> _To do_
Once you have read the entries below, repeat all of them exactly.

> _Data_
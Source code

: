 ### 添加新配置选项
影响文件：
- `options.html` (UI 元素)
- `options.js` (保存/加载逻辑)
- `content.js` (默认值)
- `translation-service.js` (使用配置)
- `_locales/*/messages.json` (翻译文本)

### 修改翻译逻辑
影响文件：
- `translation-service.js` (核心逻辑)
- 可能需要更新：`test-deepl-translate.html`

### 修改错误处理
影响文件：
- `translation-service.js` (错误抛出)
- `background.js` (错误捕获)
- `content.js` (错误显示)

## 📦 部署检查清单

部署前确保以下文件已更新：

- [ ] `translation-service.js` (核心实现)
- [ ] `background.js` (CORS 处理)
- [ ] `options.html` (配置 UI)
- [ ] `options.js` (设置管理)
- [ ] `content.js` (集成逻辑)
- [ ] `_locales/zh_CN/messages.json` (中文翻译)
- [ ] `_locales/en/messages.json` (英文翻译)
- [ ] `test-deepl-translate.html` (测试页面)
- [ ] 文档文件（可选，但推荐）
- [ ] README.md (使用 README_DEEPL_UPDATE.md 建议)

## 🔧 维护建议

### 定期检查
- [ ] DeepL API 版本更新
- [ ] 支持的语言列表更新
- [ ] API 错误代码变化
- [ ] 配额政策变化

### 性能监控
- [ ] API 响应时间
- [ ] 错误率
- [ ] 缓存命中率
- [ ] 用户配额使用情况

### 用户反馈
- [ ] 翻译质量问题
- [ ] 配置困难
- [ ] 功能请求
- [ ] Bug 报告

> _Solution below_
Source code

: ### 添加新配置选项
影响文件：
- `options.html` (UI 元素)
- `options.js` (保存/加载逻辑)
- `content.js` (默认值)
- `translation-service.js` (使用配置)
- `_locales/*/messages.json` (翻译文本)

### 修改翻译逻辑
影响文件：
- `translation-service.js` (核心逻辑)
- 可能需要更新：`test-deepl-translate.html`

### 修改错误处理
影响文件：
- `translation-service.js` (错误抛出)
- `background.js` (错误捕获)
- `content.js` (错误显示)

## 📦 部署检查清单

部署前确保以下文件已更新：

- [ ] `translation-service.js` (核心实现)
- [ ] `background.js` (CORS 处理)
- [ ] `options.html` (配置 UI)
- [ ] `options.js` (设置管理)
- [ ] `content.js` (集成逻辑)
- [ ] `_locales/zh_CN/messages.json` (中文翻译)
- [ ] `_locales/en/messages.json` (英文翻译)
- [ ] `test-deepl-translate.html` (测试页面)
- [ ] 文档文件（可选，但推荐）
- [ ] README.md (使用 README_DEEPL_UPDATE.md 建议)

## 🔧 维护建议

### 定期检查
- [ ] DeepL API 版本更新
- [ ] 支持的语言列表更新
- [ ] API 错误代码变化
- [ ] 配额政策变化

### 性能监控
- [ ] API 响应时间
- [ ] 错误率
- [ ] 缓存命中率
- [ ] 用户配额使用情况

### 用户反馈
- [ ] 翻译质量问题
- [ ] 配置困难
- [ ] 功能请求
- [ ] Bug 报告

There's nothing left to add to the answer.